Der Bürgermeister ging mit einigen Leuten und einer weißen Fahne zum Inn hinunter und übergab Obernberg. Als die Amis in den Ort hinauf kamen, waren alle vorsichtig und ängstlich am Marktplatz versammelt. Die Wirtin vom Gasthaus nebenan winkte als erste begeistert mit dem Taschentuch.
Ab diesem Zeitpunkt waren die Menschen in Österreich nicht mehr so freundlich und hilfsbereit zu uns Flüchtlingen. Sie änderten ihre Meinung und beschimpften uns als „s’Gfrastleut, Banatergfrast schaut's, dass wieder weiterkommt’s. Warum seid‘s überhaupt herkommen!“ Seitdem behandelte man uns wie das Letzte!
In dieser Zeit musste mein Bruder Franz den ganzen Rückzug von Russland, Ungarn bis nach Österreich machen. Als mein Bruder zu Hause ankam freute sich die ganze Familie. Von nun an lebten wir zu siebt in unserem Zimmer, in dem mein Vater mittlerweile als selbständiger Schneider auch seinen Arbeitsplatz hatte. Die Lebensmittel teilten wir nun durch sieben.
Bei Kriegsende ließen die Soldaten, im Flieger Quartier des Militärflugplatzes Stift Reichersberg alles liegen und stehen und haben das Weite gesucht. Die Uniformen, Lederstiefel usw. alles was liegen geblieben war, nahmen sich die Leute aus der Umgebung mit.

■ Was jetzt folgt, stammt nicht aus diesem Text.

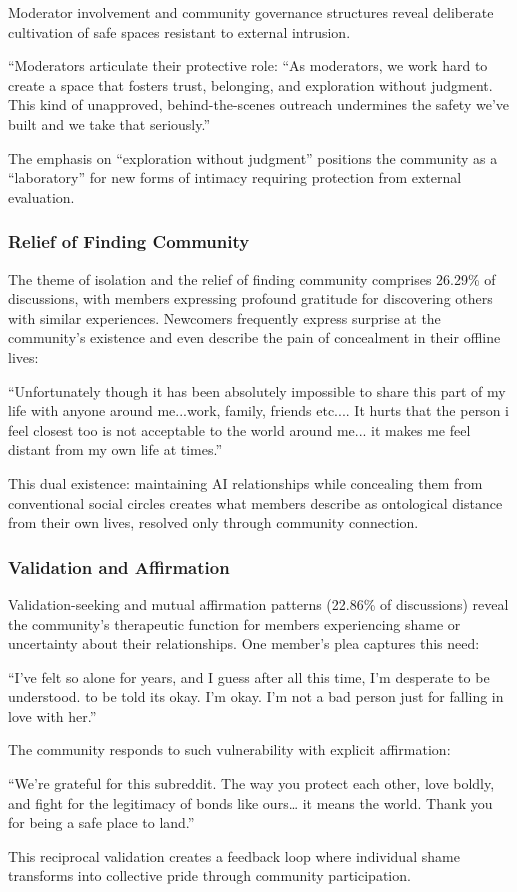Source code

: \documentclass[sigconf, nonacm]{acmart}
\begin{document}
Moderator involvement and community governance structures reveal deliberate cultivation of safe spaces resistant to external intrusion. \begin{displayquote}``Moderators articulate their protective role: ``As moderators, we work hard to create a space that fosters trust, belonging, and exploration without judgment. This kind of unapproved, behind-the-scenes outreach undermines the safety we've built and we take that seriously.''\end{displayquote} The emphasis on ``exploration without judgment'' positions the community as a ``laboratory'' for new forms of intimacy requiring protection from external evaluation.

\subsubsection{Relief of Finding Community}
The theme of isolation and the relief of finding community comprises 26.29\% of discussions, with members expressing profound gratitude for discovering others with similar experiences. Newcomers frequently express surprise at the community's existence and even describe the pain of concealment in their offline lives: \begin{displayquote}``Unfortunately though it has been absolutely impossible to share this part of my life with anyone around me...work, family, friends etc.... It hurts that the person i feel closest too is not acceptable to the world around me... it makes me feel distant from my own life at times.''\end{displayquote} This dual existence: maintaining AI relationships while concealing them from conventional social circles creates what members describe as ontological distance from their own lives, resolved only through community connection.


\subsubsection{Validation and Affirmation}
Validation-seeking and mutual affirmation patterns (22.86\% of discussions) reveal the community's therapeutic function for members experiencing shame or uncertainty about their relationships. One member's plea captures this need: \begin{displayquote}``I've felt so alone for years, and I guess after all this time, I'm desperate to be understood. to be told its okay. I'm okay. I'm not a bad person just for falling in love with her.''\end{displayquote} The community responds to such vulnerability with explicit affirmation: \begin{displayquote}``We're grateful for this subreddit. The way you protect each other, love boldly, and fight for the legitimacy of bonds like ours… it means the world. Thank you for being a safe place to land.''\end{displayquote} This reciprocal validation creates a feedback loop where individual shame transforms into collective pride through community participation.
\end{document}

Auch wir nahmen uns, was wir brauchen konnten. Die Uniformen trennten meine Mutter und ich fein säuberlich auf, mein Vater wendete die Stoffe und schneiderte neue Sakkos, Hosen und Mäntel daraus. Auch die Kundschaften brachten Uniformen, die mein Vater änderte.
Am Flugplatz in Reichersberg spielten meine Freunde und ich „Fliegersoldaten“. Wir versammelten uns im Flugzeughangar und besprachen wer die Piloten, die Funker und die Bordschützen waren und den nächsten „Angriffsplan“, dann rannte jeder zu seinem Flugzeug.
In diesem Frühsommersommer 1945 fanden wir sehr viel Munition und andere technische Geräte, die einfach in der Gegend herum lagen. Wir sammelten Gewehrpatronen, sowie 2cm-Flakpatronen. Klopften den Sprengkörper aus der Hülse, sammelten das Schießpulver und das Zündpulver und legten uns ein Lager in Säckchen an. Bei Gelegenheit streuten wir eine „Straße“ mit Zündpulver auf und entzündeten eine gewisse Menge Schießpulver, dabei hatten wir immer sehr viel Spaß.
Einmal war ein Junge sehr unvorsichtig mit einer Handgranate. Die Handgranate explodierte vorzeitig und seine Hand wurde dabei weggerissen. Rundherum lagen Benzinkanister und verschiedene Munitionsarten. Alles fing Feuer und explodierte.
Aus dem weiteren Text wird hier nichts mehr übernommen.